Two shots rang out just after 10:45 on 28 June 1914, shattering the tenuous peace in Europe along every possible fault line. Crown Prince Franz Ferdinand of Austria and his wife, Sophie, were dead. Shortly after, the Great War broke out.
The War to End all Wars they came to call it - the wretched beast that spred its wretched wings and reaped grim havoc from the Ottoman Empire in the east to the poppy fields of France in the west. Its brutal appetite was vast indeed. As many as 20 million casualties were suffered.
Tomorrow, we shall commemorate the dead and lost innocence of that dark moment in history that lingered on for four fierce years, and beyond. For the War did not end all wars. Merely 20 years later the young and brave stood once more in trenches on the fields of Europe, to shoot and hack and maim one another for God and country.
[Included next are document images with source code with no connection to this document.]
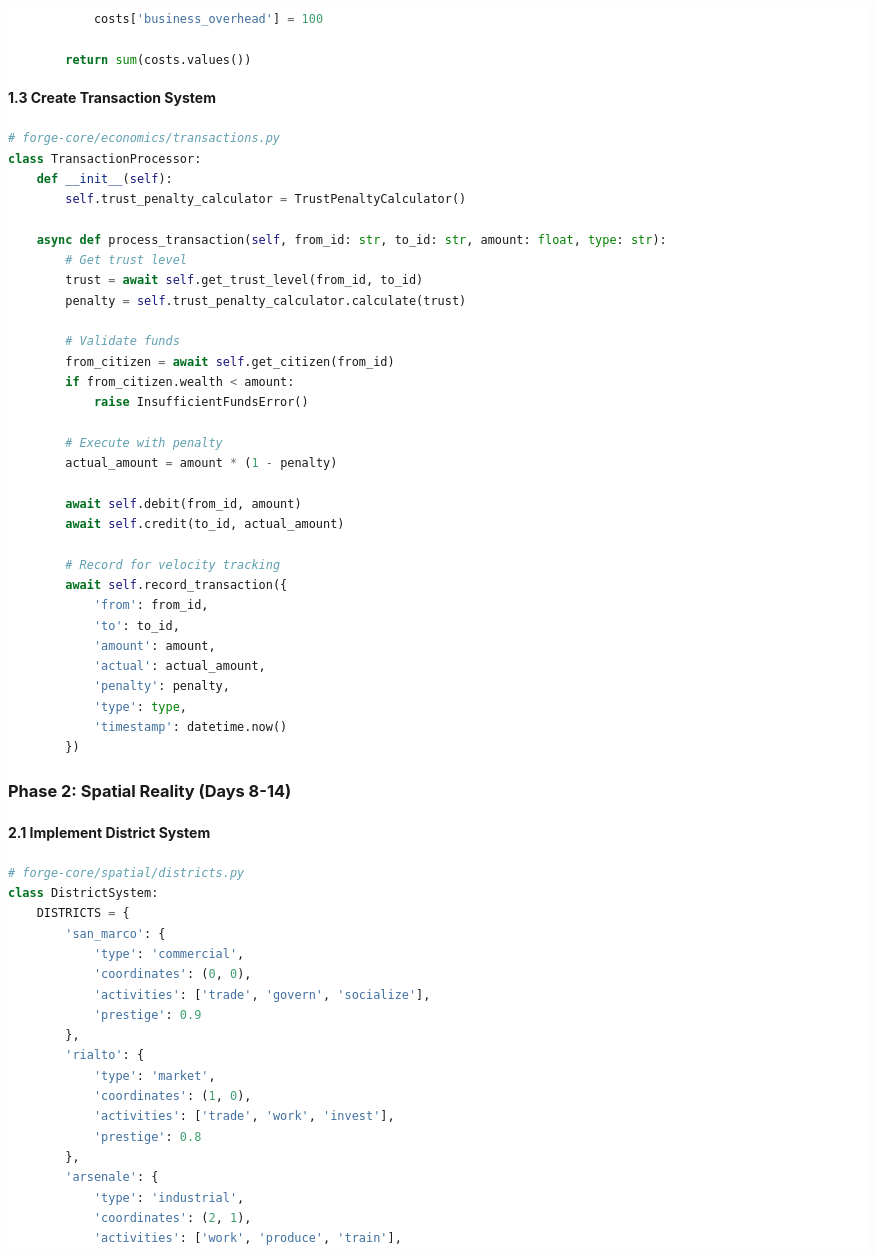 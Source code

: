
 ```python
            costs['business_overhead'] = 100
            
        return sum(costs.values())
```

#### 1.3 Create Transaction System
```python
# forge-core/economics/transactions.py
class TransactionProcessor:
    def __init__(self):
        self.trust_penalty_calculator = TrustPenaltyCalculator()
        
    async def process_transaction(self, from_id: str, to_id: str, amount: float, type: str):
        # Get trust level
        trust = await self.get_trust_level(from_id, to_id)
        penalty = self.trust_penalty_calculator.calculate(trust)
        
        # Validate funds
        from_citizen = await self.get_citizen(from_id)
        if from_citizen.wealth < amount:
            raise InsufficientFundsError()
            
        # Execute with penalty
        actual_amount = amount * (1 - penalty)
        
        await self.debit(from_id, amount)
        await self.credit(to_id, actual_amount)
        
        # Record for velocity tracking
        await self.record_transaction({
            'from': from_id,
            'to': to_id,
            'amount': amount,
            'actual': actual_amount,
            'penalty': penalty,
            'type': type,
            'timestamp': datetime.now()
        })
```

### Phase 2: Spatial Reality (Days 8-14)

#### 2.1 Implement District System
```python
# forge-core/spatial/districts.py
class DistrictSystem:
    DISTRICTS = {
        'san_marco': {
            'type': 'commercial',
            'coordinates': (0, 0),
            'activities': ['trade', 'govern', 'socialize'],
            'prestige': 0.9
        },
        'rialto': {
            'type': 'market',
            'coordinates': (1, 0),
            'activities': ['trade', 'work', 'invest'],
            'prestige': 0.8
        },
        'arsenale': {
            'type': 'industrial',
            'coordinates': (2, 1),
            'activities': ['work', 'produce', 'train'],
```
So it was in great hope and optimism that the 35th president of the USA drove out into the crowds one morning in 1963, barely 20 years after the end of World War II. A nation clung to the new promise of revival of the American Dream. But then, just after 12:30 on 22 November, three shots rang out in Dallas to extinguish the youthful hope of a nation.
In the years that followed, America mutated from the saving grace of WWII into a self-serving behemoth that invaded, occupied, cahooted across the world in a one-sided hegemony.
But one week ago, a new hope was born, of the restoration of America and the world. A young senator of Illinois became the first black president-elect of the USA. He rode in on a wave of restored democracy, carried forth by millions of individual contributions - the voice and support of the common person.
Tomorrow, we shall wear our poppies as we remember. Yet let our remembrance gather strength, and our strength give rise to hope - the hope that one man may inspire many to turn the world and, perhaps, end all wars.